Understanding Alerts
When a problem occurs at a Datacenter, Application, or SLA, the Monitoring Station can send alerts to users. Alerts are notifications that inform users who are configured to receive alerts of the problem. The notification message contains the following information:
- the type of notification - either Problem or Recovery
- the date and time when the problem occurred
- the name of the host on which the problem occurred
- the status of the host (see Understanding the Status of Services for more information)
- the name of the service that is experiencing the problem
- the current state of the service
- any output from the monitor
Whenever the status of an Element changes - for example from Critical to Warning - up.time sends an alert.
You can also configure alert escalations that occur if a warning is sent and is not acted upon. For example, if an alert is sent to a system administrator and the administrator does not attend to the problem within a specified amount of time, then the alert will be sent to the administrator’s manager.
up.time can send alerts via:
- email messages to a cell phone or a pager, or to one or more email addresses
- a Windows popup
The following is a sample email alert:
Notification type: Problem
1/12/2008 10:52
Host: filter
Host State: N/A
Service: FS Capacity - Filter
Service State: WARN/
Output: /var is 92% full
The following is a sample pager alert:
subject:
CRIT Alert
content:
5/7/2005 13:22
Type: Problem
Service: FTP (CRIT)
Host: filter (CRIT)
For more information on alerts, see Monitor Alert Settings.

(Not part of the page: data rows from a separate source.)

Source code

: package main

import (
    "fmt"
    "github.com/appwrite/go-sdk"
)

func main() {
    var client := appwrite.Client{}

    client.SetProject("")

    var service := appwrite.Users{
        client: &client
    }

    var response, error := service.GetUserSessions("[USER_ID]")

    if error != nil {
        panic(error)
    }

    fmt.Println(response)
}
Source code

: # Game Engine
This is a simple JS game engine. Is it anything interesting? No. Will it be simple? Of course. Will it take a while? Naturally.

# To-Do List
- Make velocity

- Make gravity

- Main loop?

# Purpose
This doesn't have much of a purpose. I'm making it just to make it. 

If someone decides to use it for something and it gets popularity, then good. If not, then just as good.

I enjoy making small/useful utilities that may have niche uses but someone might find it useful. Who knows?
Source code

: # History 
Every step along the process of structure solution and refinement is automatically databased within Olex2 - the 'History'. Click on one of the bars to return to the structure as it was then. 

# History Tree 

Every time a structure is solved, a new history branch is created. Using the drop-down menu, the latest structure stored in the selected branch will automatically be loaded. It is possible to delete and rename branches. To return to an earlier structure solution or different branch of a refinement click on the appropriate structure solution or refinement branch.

Understanding the Alert Flow
Alerts in up.time follow a specific flow. When up.time detects a problem with a host, it issues an alert. up.time then continues to check the host at specific intervals and reports on the status of the host.
Considering the following example:
- up.time checks the host system every 15 minutes
- alerts are sent continually every check interval until up.time detects a change in the state of the host system
- whenever an error is encountered, up.time rechecks the system every minute
- if all rechecks up to the maximum number of rechecks fails, up.time issues an alert
up.time encounters a critical error on a host. up.time performs three rechecks at one minute intervals - all of which return a critical error - and then sends an alert after the third recheck.

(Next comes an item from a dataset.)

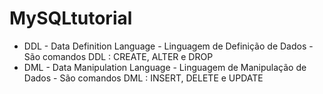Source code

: # MySQLtutorial
- DDL - Data Definition Language - Linguagem de Definição de Dados - São comandos DDL : CREATE, ALTER e DROP
- DML - Data Manipulation Language - Linguagem de Manipulação de Dados - São comandos DML : INSERT, DELETE e UPDATE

up.time then checks the host every two hours. While up.time encounters two critical errors, it does not send an alert. Then, the status of the host changes from critical to warning. When this change is detected, up.time sends an alert informing recipients of the change in status. When the status of the host changes to OK, up.time issues an alert informing recipients that the host has recovered.

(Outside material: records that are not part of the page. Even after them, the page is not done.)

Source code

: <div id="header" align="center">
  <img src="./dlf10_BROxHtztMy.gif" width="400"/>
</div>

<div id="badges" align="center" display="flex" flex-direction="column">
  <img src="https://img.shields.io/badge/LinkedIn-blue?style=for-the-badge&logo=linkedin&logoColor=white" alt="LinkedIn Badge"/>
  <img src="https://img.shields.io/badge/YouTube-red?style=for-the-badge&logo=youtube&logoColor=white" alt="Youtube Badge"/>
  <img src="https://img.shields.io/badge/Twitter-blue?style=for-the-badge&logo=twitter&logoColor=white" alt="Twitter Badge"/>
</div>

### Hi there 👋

This alert flow is illustrated in the following diagram:
Alert Profiles
Alert Profiles are templates that tell up.time how to react to various alerts that are generated by service checks. Alert Profiles enable up.time to execute a series of actions in response to the failure of a service check or when a threshold is exceeded. The following diagram illustrates how an Alert Profile works:
An Alert Profile can send an alert via email, or to a pager or a cell phone, or a Windows popup alert. You can configure any or all of these actions to occur simultaneously. For example, if a Web server process stops responding, the system administrator can be notified.
Enabling the Windows Messaging Service
In order to receive popup alerts from up.time , the Windows messaging service must be enabled on the recipient’s computer.
To enable the Windows messaging service, do the following:
- In Windows, select Start > Control Panel .
- In the Control Panel , double click Administrative Tools , and then double click Services .
The Services window appears. - Find and then double click Messenger in the list of services.
The Messenger Properties dialog box appears. - In the Messenger Properties dialog box, select Automatic from the Startup type dropdown list.
- Click Apply .
Creating Alert Profiles
To create Alert Profiles, do the following:
- On the up.time tool bar, click Services.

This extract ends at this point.